Elma -ヴェルフェリア英雄列伝 Ⅰ-
エルマは呟いて、うつむいた。
大食堂が重い沈黙に包まれる。
しばらくするとエルマは、「決めた」と言って顔を上げた。
「わたしはラシェルと共に行こう」
「しかし……」声を上げたフシルに、エルマは「心配しなくていい」とかぶせた。
「フシルは知っているだろうが、カルは強い。それにカルには劣るが、わたしだって腕には自信がある。なにかあっても、自分とラシェルの身くらいは守れるさ」
「しかし、相手は王妃です! あなたやカルの腕は確かかもしれませんが、それ以上の腕の者を、それも複数雇うくらい造作もない」
「だとすれば、ラシェルを一人で行かせればラシェルの危険が増すだけだ」
そう言うと、フシルは言葉に詰まって黙り込んだ。
エルマはフシルから目をそらして、ラシェルを見る。かまわないな? と目で問いかけると、ラシェルはかすかに頷いた。

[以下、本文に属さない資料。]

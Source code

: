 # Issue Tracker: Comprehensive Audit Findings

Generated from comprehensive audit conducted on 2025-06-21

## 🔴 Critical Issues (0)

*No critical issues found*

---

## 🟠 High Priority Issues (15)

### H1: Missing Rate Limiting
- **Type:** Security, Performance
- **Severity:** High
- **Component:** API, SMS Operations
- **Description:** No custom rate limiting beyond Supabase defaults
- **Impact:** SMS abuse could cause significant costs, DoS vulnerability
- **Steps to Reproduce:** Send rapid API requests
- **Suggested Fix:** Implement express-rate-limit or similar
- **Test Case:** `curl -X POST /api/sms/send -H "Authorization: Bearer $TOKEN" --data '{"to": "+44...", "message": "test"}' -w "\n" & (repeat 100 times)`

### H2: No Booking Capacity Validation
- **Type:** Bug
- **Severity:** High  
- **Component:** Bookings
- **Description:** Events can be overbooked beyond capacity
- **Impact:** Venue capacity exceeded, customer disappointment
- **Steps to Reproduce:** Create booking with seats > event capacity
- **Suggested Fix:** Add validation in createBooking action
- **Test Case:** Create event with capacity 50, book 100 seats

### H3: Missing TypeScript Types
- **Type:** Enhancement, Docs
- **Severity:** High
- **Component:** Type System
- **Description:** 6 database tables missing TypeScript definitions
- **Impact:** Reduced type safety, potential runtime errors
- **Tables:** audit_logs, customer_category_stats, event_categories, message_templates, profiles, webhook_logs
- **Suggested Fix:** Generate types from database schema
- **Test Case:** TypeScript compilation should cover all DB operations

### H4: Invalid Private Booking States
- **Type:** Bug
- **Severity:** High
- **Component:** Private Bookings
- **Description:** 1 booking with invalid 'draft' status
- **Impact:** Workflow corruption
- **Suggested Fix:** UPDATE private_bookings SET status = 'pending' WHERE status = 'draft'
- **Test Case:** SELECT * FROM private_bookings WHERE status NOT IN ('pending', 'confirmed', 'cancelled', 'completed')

「じゃあ、決まりだね。エルマたち三人はラシェルについて行く。そういうことでいいかい?」
リヒターが確認する。エルマはそれに頷きかけて、しかしそこで留まった。
(メオラは置いていったほうがいいかもしれない)
メオラはエルマやカルのように闘えない。エルマとカルだけで、はたしてラシェルとメオラの二人の身を守れるだろうか……。
迷っていると、ポン、と、エルマの右肩に手が置かれた。振り返って見るとメオラだ。
まっすぐにエルマの眼を見て、「わたし、行くからね」と宣言する。見透かされていたことに気づいて、エルマは苦笑した。
そして同時に心は決まった。こういうときのメオラはてこでも動かない。ラシェルに向き直り、「わたしたち三人とも、ラシェルについて行く」と宣言する。
ラシェルは破顔して、「そうか」と頷き立ち上がった。
「出立は五日後の早朝。それまでに準備をしておいてくれ。荷物はできる限り少なめにな。……それから一同、刺客や毒には気を付けろ」
ラシェルの言葉に皆が頷き、その場はお開きになった。